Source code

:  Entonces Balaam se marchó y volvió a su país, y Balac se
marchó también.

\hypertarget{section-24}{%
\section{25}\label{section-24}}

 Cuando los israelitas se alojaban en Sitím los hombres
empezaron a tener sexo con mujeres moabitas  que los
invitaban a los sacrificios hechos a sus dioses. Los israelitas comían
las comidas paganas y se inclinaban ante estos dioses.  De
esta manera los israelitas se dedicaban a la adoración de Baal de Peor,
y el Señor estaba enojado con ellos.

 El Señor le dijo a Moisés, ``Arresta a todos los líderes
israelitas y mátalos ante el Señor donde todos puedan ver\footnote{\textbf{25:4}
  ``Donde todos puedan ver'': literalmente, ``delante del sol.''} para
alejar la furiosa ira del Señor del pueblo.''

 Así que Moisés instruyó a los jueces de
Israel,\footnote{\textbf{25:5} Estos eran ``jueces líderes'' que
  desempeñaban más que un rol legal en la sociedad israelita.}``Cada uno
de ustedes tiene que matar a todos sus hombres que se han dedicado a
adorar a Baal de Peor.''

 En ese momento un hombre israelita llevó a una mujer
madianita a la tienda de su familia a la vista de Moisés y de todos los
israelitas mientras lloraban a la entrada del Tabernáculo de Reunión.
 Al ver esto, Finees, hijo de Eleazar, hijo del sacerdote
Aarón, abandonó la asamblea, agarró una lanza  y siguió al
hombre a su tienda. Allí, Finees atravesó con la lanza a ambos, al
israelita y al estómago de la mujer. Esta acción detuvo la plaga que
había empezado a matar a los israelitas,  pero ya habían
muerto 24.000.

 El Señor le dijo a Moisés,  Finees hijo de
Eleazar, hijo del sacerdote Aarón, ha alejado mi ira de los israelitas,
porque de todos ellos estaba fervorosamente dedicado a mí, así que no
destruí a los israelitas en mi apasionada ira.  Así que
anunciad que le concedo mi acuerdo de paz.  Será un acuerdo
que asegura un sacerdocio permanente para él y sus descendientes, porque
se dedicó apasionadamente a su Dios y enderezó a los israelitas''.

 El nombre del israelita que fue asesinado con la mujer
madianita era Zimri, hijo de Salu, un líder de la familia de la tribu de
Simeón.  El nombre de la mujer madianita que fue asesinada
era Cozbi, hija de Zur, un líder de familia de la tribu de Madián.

-----

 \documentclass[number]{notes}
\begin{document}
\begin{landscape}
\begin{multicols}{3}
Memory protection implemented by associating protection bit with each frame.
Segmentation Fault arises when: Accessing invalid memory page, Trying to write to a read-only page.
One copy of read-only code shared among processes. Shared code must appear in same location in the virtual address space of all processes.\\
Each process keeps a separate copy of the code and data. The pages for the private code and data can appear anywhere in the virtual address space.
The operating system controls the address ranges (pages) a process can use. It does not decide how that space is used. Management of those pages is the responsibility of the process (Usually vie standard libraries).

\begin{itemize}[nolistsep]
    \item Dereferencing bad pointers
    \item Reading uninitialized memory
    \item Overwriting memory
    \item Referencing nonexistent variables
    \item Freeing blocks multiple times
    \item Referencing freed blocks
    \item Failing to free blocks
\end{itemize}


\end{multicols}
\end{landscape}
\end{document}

-----

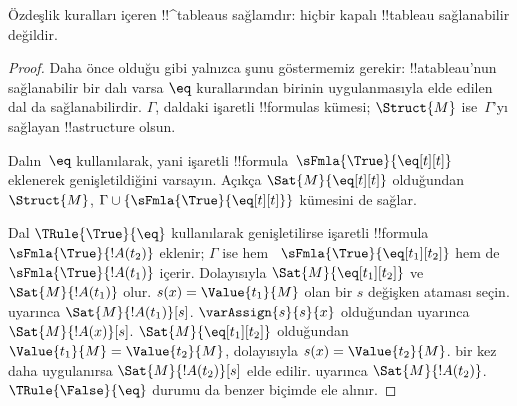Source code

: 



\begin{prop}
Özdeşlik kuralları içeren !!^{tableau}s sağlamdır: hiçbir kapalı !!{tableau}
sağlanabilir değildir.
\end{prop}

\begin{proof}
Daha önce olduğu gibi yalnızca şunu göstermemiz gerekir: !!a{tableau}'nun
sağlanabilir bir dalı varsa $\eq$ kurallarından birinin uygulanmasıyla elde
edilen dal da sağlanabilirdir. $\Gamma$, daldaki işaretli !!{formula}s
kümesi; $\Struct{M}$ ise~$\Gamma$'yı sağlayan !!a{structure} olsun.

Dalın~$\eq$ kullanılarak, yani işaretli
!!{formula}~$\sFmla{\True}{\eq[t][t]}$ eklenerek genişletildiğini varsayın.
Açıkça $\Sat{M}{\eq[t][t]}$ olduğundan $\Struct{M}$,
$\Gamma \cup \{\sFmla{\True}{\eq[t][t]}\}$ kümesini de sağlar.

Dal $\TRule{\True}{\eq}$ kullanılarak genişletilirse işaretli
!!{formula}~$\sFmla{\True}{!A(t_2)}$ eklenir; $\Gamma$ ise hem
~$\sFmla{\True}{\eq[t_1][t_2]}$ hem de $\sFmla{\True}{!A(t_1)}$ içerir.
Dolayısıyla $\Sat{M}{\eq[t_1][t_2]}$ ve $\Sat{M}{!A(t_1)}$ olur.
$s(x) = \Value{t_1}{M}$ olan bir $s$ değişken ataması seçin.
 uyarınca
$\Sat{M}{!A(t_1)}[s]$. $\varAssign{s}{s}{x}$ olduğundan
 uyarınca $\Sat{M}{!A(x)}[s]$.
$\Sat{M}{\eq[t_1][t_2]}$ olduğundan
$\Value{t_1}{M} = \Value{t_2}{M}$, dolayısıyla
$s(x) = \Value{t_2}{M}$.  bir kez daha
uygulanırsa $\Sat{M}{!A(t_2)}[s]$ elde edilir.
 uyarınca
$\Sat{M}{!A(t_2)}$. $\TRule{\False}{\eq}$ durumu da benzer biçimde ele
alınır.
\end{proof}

-----

### Problem description
Word for word, restate the lines of the listing above starting at the line with "Daha önce olduğu" and ending at the line with "edilen dal da", and nothing outside them.

### Finished task
Daha önce olduğu gibi yalnızca şunu göstermemiz gerekir: !!a{tableau}'nun
sağlanabilir bir dalı varsa $\eq$ kurallarından birinin uygulanmasıyla elde
edilen dal da sağlanabilirdir. $\Gamma$, daldaki işaretli !!{formula}s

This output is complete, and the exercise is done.